Niemand bricht ein Tabu, der in Wiesbaden das Wort Straßenbahn in den Mund nimmt. Auch wenn FDP und FWG sofort das große Wehklagen anstimmen. Eine verantwortungsvolle Politik kennt auch beim ÖPNV keine "Ausschließeritis". Erst recht kennen derlei nicht auswärtige Verkehrsplaner, die nüchtern und ohne Rücksicht auf politische Empfindlichkeiten den keineswegs rund laufenden ÖPNV in Wiesbaden analysieren.
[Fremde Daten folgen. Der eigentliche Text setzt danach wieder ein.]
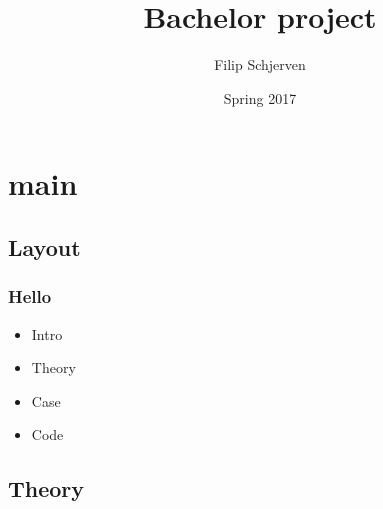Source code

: \documentclass{report}
\title{Bachelor project}
\author{Filip Schjerven}
\date{Spring 2017}
\begin{document}
\maketitle
\tableofcontents
\chapter{main}
\section{Layout}
\subsection{Hello}
\begin{itemize}
\item Intro
\item Theory
\item Case
\item Code
\end{itemize}

\section{Theory}
\end{document}
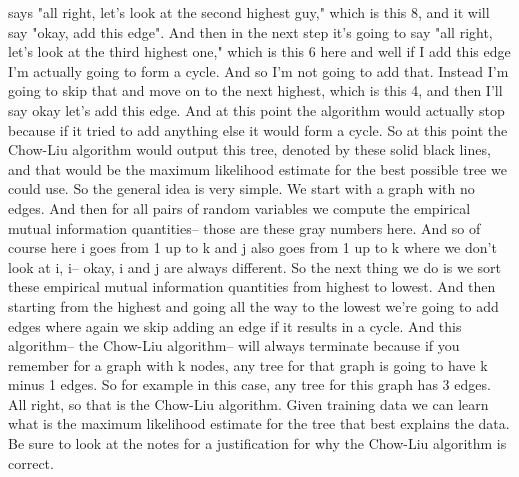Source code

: says "all right, let's look at the second highest guy," which is this 8, and it will say "okay, add this edge". And then in the next step it's going to say "all right, let's look at the third highest one," which is this 6 here and well if I add this edge I'm actually going to form a cycle. And so I'm not going to add that. Instead I'm going to skip that and move on to the next highest, which is this 4, and then I'll say okay let's add this edge. And at this point the algorithm would actually stop because if it tried to add anything else it would form a cycle. So at this point the Chow-Liu algorithm would output this tree, denoted by these solid black lines, and that would be the maximum likelihood estimate for the best possible tree we could use. So the general idea is very simple. We start with a graph with no edges. And then for all pairs of random variables we compute the empirical mutual information quantities-- those are these gray numbers here. And so of course here i goes from 1 up to k and j also goes from 1 up to k where we don't look at i, i-- okay, i and j are always different. So the next thing we do is we sort these empirical mutual information quantities from highest to lowest. And then starting from the highest and going all the way to the lowest we're going to add edges where again we skip adding an edge if it results in a cycle. And this algorithm-- the Chow-Liu algorithm-- will always terminate because if you remember for a graph with k nodes, any tree for that graph is going to have k minus 1 edges. So for example in this case, any tree for this graph has 3 edges. All right, so that is the Chow-Liu algorithm. Given training data we can learn what is the maximum likelihood estimate for the tree that best explains the data. Be sure to look at the notes for a justification for why the Chow-Liu algorithm is correct.


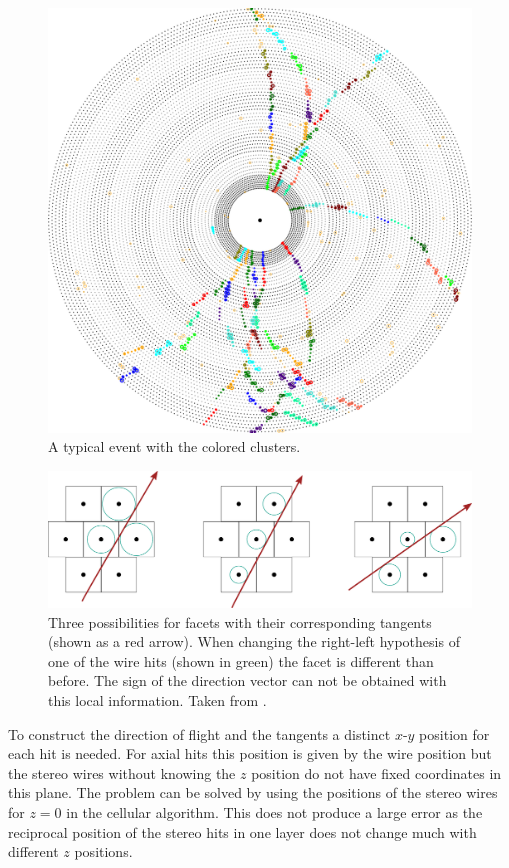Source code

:\begin{figure}
  \centering
  \includegraphics[width=0.8\linewidth]{figures/theory/segments.png} 
  \caption[Clusters and resulting segments in the automaton track finder.]{A typical event with the colored clusters.}
  \label{fig-clusters-and-segments}
\end{figure}

\begin{figure}
  \centering
  \includegraphics[width=\linewidth]{figures/theory/facets.pdf}
  \caption[Facets used in the automaton track finder.]{Three possibilities for facets with their corresponding tangents (shown as a red arrow). When changing the right-left hypothesis of one of the wire hits (shown in green) the facet is different than before. The sign of the direction vector can not be obtained with this local information. Taken from \cite{oliver}.}
  \label{fig-facets}
\end{figure}

To construct the direction of flight and the tangents a distinct $x$-$y$ position for each hit is needed. For axial hits this position is given by the wire position but the stereo wires without knowing the $z$ position do not have fixed coordinates in this plane. The problem can be solved by using the positions of the stereo wires for $z = 0$ in the cellular algorithm. This does not produce a large error as the reciprocal position of the stereo hits in one layer does not change much with different $z$ positions.

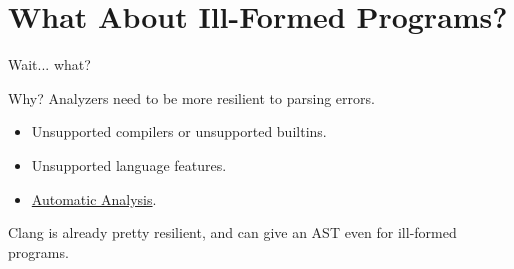 \documentclass[]{beamer}
\begin{document}
\section*{What About Ill-Formed Programs?}
\begin{frame}{Wait... what?}
  \begin{block}{Why?}
    Analyzers need to be more resilient to parsing errors.
    \begin{itemize}
      \item Unsupported compilers or unsupported builtins.
      \item Unsupported language features.
      \item \href{https://docs.sonarsource.com/sonarqube-cloud/advanced-setup/automatic-analysis}{Automatic Analysis}.
    \end{itemize}
  \end{block}
  Clang is already pretty resilient, and can give an AST even for ill-formed programs.
\end{frame}
\end{document}
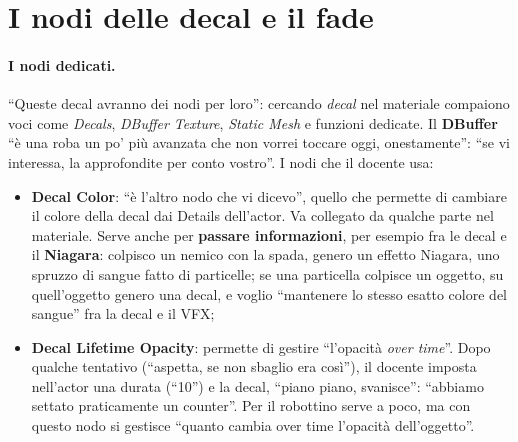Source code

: \section{I nodi delle decal e il fade}
\label{ue16:sec:nodidecal}

\paragraph{I nodi dedicati.} ``Queste decal avranno dei nodi per loro'': cercando \emph{decal}
nel materiale compaiono voci come \emph{Decals}, \emph{DBuffer Texture}, \emph{Static Mesh} e
funzioni dedicate. Il \textbf{DBuffer} ``è una roba un po' più avanzata che non vorrei toccare
oggi, onestamente'': ``se vi interessa, la approfondite per conto vostro''. I nodi che il docente
usa:
\begin{itemize}
  \item \textbf{Decal Color}: ``è l'altro nodo che vi dicevo'', quello che permette di cambiare il
        colore della decal dai Details dell'actor. Va collegato da qualche parte nel materiale.
        Serve anche per \textbf{passare informazioni}, per esempio fra le decal e il
        \textbf{Niagara}: colpisco un nemico con la spada, genero un effetto Niagara, uno
        spruzzo di sangue fatto di particelle; se una particella colpisce un oggetto, su
        quell'oggetto genero una decal, e voglio ``mantenere lo stesso esatto colore del sangue''
        fra la decal e il VFX;
  \item \textbf{Decal Lifetime Opacity}: permette di gestire ``l'opacità \emph{over time}''.
        Dopo qualche tentativo (``aspetta, se non sbaglio era così''), il docente imposta
        nell'actor una durata (``10'') e la decal, ``piano piano, svanisce'': ``abbiamo settato
        praticamente un counter''. Per il robottino serve a poco, ma con questo nodo si gestisce
        ``quanto cambia over time l'opacità dell'oggetto''.
\end{itemize}

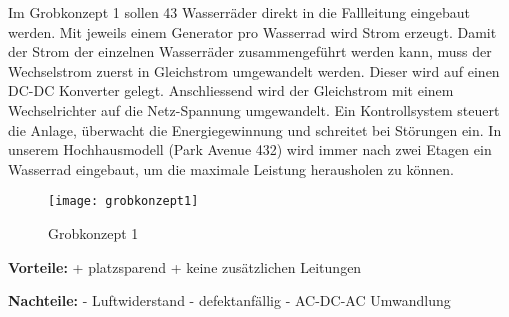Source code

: Im Grobkonzept 1 sollen 43 Wasserräder direkt in die Fallleitung eingebaut werden. Mit jeweils einem Generator pro Wasserrad wird Strom erzeugt. Damit der Strom der einzelnen Wasserräder zusammengeführt werden kann, muss der Wechselstrom zuerst in Gleichstrom umgewandelt werden. Dieser wird auf einen DC-DC Konverter gelegt. Anschliessend wird der Gleichstrom mit einem Wechselrichter auf die Netz-Spannung umgewandelt. Ein Kontrollsystem steuert die Anlage, überwacht die Energiegewinnung und schreitet bei Störungen ein. In unserem Hochhausmodell (Park Avenue 432) wird immer nach zwei Etagen ein Wasserrad eingebaut, um die maximale Leistung herausholen zu können. 
\newpage
\begin{wrapfigure}{r}{0.5\textwidth}
  \begin{center}
    \texttt{[image: grobkonzept1]}
  \end{center}
  \caption{Grobkonzept 1}
\end{wrapfigure}
\bigskip

\textbf{Vorteile:}								\newline
+	platzsparend									\newline
+	keine zusätzlichen Leitungen
	
\textbf{Nachteile:}								\newline
-	Luftwiderstand								\newline
- 	defektanfällig								\newline
-	AC-DC-AC Umwandlung							\newline
\WFclear
\newpage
Die Planer haben ein optimiertes Bussystem entwickelt, das sich die Stadt vorerst nicht leisten kann. Aber auch die Basisvariante könnte zu vergleichbaren Kosten einige Verbesserungen für die Bürger bringen. Wenn diese die neuen Routenführungen erst einmal durchschaut und die neuen Bezeichnungen für Busse und Linien erst einmal gelernt haben.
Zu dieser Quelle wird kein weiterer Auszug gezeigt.